• What the task requires: Go through the entries below and copy each line that holds the word "appropriate".

Data extracted from a collection:

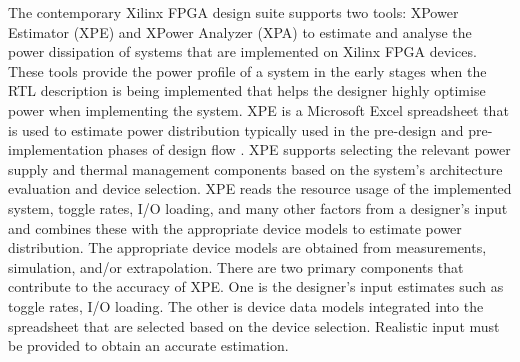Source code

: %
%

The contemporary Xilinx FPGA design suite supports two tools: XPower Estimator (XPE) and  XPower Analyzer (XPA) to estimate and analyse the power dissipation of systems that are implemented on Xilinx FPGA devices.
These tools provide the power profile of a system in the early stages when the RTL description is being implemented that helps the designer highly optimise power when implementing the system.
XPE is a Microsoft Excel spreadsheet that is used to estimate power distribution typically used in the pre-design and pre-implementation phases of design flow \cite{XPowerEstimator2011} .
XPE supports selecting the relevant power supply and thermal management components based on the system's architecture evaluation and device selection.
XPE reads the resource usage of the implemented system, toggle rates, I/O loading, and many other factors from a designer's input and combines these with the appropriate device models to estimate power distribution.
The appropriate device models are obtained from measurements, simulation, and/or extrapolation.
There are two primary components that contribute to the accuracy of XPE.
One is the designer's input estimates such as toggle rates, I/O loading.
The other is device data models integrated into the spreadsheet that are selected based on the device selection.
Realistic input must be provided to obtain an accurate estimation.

* * *

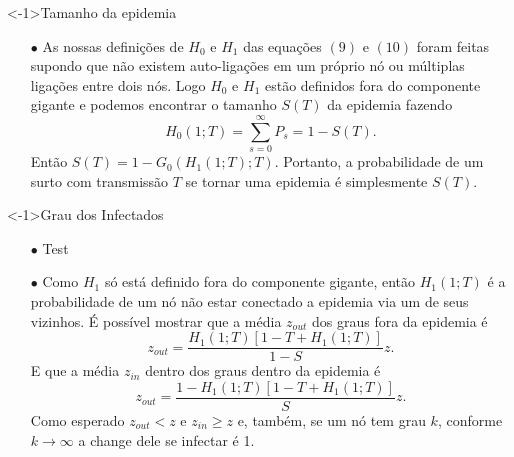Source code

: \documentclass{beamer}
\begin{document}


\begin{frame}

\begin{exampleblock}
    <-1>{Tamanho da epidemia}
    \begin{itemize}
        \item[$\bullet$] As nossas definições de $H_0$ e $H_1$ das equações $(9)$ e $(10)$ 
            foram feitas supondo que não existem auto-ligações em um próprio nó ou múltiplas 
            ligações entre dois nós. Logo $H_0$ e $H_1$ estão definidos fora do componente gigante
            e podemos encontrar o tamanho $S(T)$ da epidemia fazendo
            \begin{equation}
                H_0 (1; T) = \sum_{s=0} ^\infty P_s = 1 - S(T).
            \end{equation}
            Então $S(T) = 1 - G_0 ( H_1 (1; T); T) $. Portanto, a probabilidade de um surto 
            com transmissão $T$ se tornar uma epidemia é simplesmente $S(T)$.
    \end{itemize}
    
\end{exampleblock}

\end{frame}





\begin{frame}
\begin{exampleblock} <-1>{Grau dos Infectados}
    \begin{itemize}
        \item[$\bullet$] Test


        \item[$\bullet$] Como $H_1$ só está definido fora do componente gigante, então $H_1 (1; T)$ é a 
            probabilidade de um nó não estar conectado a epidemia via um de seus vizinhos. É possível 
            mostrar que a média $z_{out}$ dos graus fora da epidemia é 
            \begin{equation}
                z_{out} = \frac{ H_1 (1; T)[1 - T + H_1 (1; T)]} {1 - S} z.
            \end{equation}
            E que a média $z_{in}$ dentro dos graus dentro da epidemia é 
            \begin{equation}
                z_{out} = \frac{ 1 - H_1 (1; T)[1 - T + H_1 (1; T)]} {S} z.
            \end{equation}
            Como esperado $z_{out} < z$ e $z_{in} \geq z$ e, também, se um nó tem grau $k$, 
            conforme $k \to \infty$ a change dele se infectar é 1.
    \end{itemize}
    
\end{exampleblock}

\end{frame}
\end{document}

• Exercise output:
XPE reads the resource usage of the implemented system, toggle rates, I/O loading, and many other factors from a designer's input and combines these with the appropriate device models to estimate power distribution.
The appropriate device models are obtained from measurements, simulation, and/or extrapolation.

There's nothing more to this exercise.